- Senadores da oposição apresentaram pedido de impeachment contra o ministro do STF, Dias Toffoli, por suposto crime de responsabilidade, alegando violação de imparcialidade no caso relacionado ao Banco Master.
- Assinam o pedido Magno Malta, Eduardo Girão e Damares Alves.
- A defesa sustenta que relações extraprocessuais e vínculos indiretos de familiares do ministro com o Master configurariam conflito de interesses. Toffoli atua como relator do caso.
- Reportagem da Folha de S. Paulo apontou que duas empresas ligadas a irmãos e a um primo de Toffoli teriam como sócio um dos fundos de investimentos associados a suspeitas de fraudes no Master.
- Nesta quarta-feira, a Polícia Federal deflagrou a segunda fase da Operação Compliance Zero; Toffoli autorizou diligências urgentes pela PF com prazo de trinta dias e criticou a demora da instituição na condução das investigações.
Oposição apresenta pedido de impeachment contra o ministro Dias Toffoli do STF, sob a alegação de crime de responsabilidade ligado a suposto conflito de interesses. Assinam a iniciativa os senadores Magno Malta, Eduardo Girão e Damares Alves. A denúncia sustenta que relações envolvendo familiares do ministro com o caso Banco Master comprometeriam a imparcialidade.
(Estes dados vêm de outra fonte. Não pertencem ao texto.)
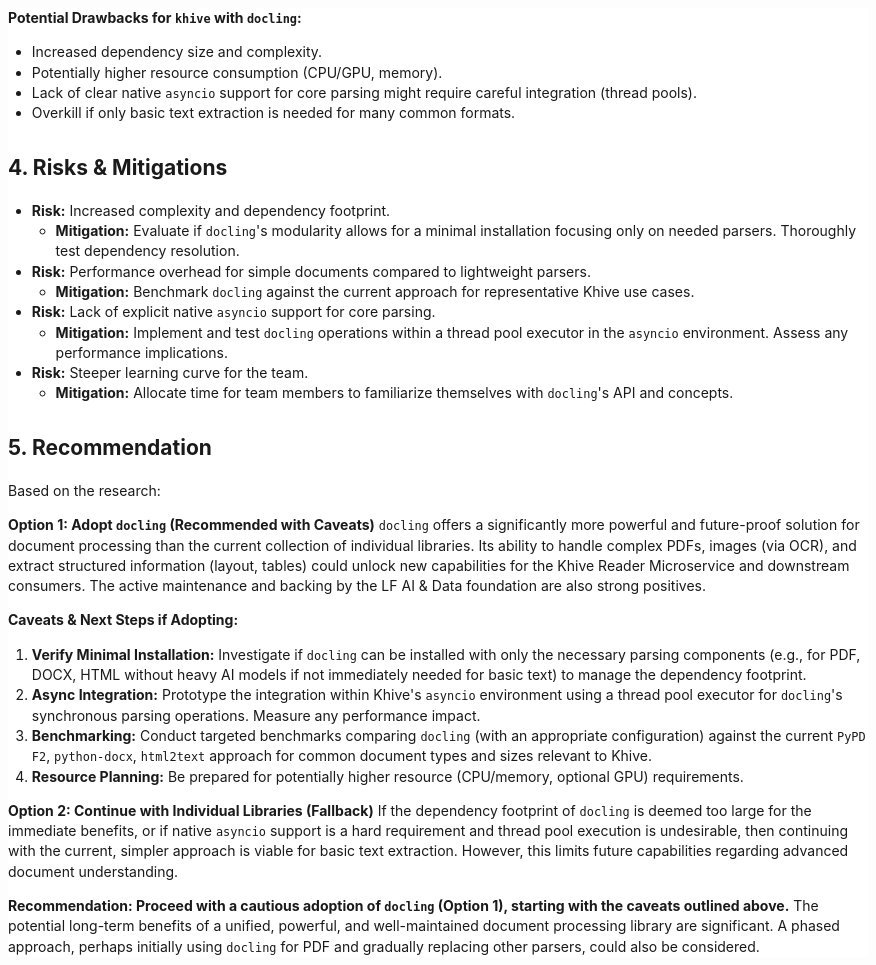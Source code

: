 **Potential Drawbacks for `khive` with `docling`:**
*   Increased dependency size and complexity.
*   Potentially higher resource consumption (CPU/GPU, memory).
*   Lack of clear native `asyncio` support for core parsing might require careful integration (thread pools).
*   Overkill if only basic text extraction is needed for many common formats.

## 4. Risks & Mitigations

*   **Risk:** Increased complexity and dependency footprint.
    *   **Mitigation:** Evaluate if `docling`'s modularity allows for a minimal installation focusing only on needed parsers. Thoroughly test dependency resolution.
*   **Risk:** Performance overhead for simple documents compared to lightweight parsers.
    *   **Mitigation:** Benchmark `docling` against the current approach for representative Khive use cases.
*   **Risk:** Lack of explicit native `asyncio` support for core parsing.
    *   **Mitigation:** Implement and test `docling` operations within a thread pool executor in the `asyncio` environment. Assess any performance implications.
*   **Risk:** Steeper learning curve for the team.
    *   **Mitigation:** Allocate time for team members to familiarize themselves with `docling`'s API and concepts.

## 5. Recommendation

Based on the research:

**Option 1: Adopt `docling` (Recommended with Caveats)**
`docling` offers a significantly more powerful and future-proof solution for document processing than the current collection of individual libraries. Its ability to handle complex PDFs, images (via OCR), and extract structured information (layout, tables) could unlock new capabilities for the Khive Reader Microservice and downstream consumers. The active maintenance and backing by the LF AI & Data foundation are also strong positives.

**Caveats & Next Steps if Adopting:**
1.  **Verify Minimal Installation:** Investigate if `docling` can be installed with only the necessary parsing components (e.g., for PDF, DOCX, HTML without heavy AI models if not immediately needed for basic text) to manage the dependency footprint.
2.  **Async Integration:** Prototype the integration within Khive's `asyncio` environment using a thread pool executor for `docling`'s synchronous parsing operations. Measure any performance impact.
3.  **Benchmarking:** Conduct targeted benchmarks comparing `docling` (with an appropriate configuration) against the current `PyPDF2`, `python-docx`, `html2text` approach for common document types and sizes relevant to Khive.
4.  **Resource Planning:** Be prepared for potentially higher resource (CPU/memory, optional GPU) requirements.

**Option 2: Continue with Individual Libraries (Fallback)**
If the dependency footprint of `docling` is deemed too large for the immediate benefits, or if native `asyncio` support is a hard requirement and thread pool execution is undesirable, then continuing with the current, simpler approach is viable for basic text extraction. However, this limits future capabilities regarding advanced document understanding.

**Recommendation: Proceed with a cautious adoption of `docling` (Option 1), starting with the caveats outlined above.** The potential long-term benefits of a unified, powerful, and well-maintained document processing library are significant. A phased approach, perhaps initially using `docling` for PDF and gradually replacing other parsers, could also be considered.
Os senadores afirmam que o conjunto de episódios pode abalar a credibilidade do Supremo e requer apuração pelo Senado, órgão competente para processar ministros em casos de crime de responsabilidade. Toffoli é o relator do caso no STF, o que intensificaria o foco da denúncia.
No fim de semana, o jornal Folha de S”Paulo revelou que duas empresas ligadas a irmãos e a um primo de Toffoli teriam participação em fundos de investimentos associados a suspeitas de fraude no Banco Master. A informação levou os parlamentares a defenderem a necessidade de investigação.
As investigações relacionadas à Operação Compliance Zero tramitavam na 10ª Vara Federal de Brasília. A defesa do empresário Daniel Vorcaro, dono do Banco Master, acionou o STF para que o processo fosse analisado pela Corte por envolver pessoa com foro privilegiado.
Toffoli decretou sigilo elevado no início de dezembro durante a tramitação dos autos. Em 15 de dezembro, o ministro autorizou diligências urgentes pela Polícia Federal, com prazo de 30 dias para cumprir as medidas.
Nesta quarta-feira (14), a PF deflagrou a segunda fase da operação. Toffoli criticou publicamente a demora da PF em atender às ordens e afirmou que eventuais falhas na apuração seriam de responsabilidade exclusiva da autoridade policial.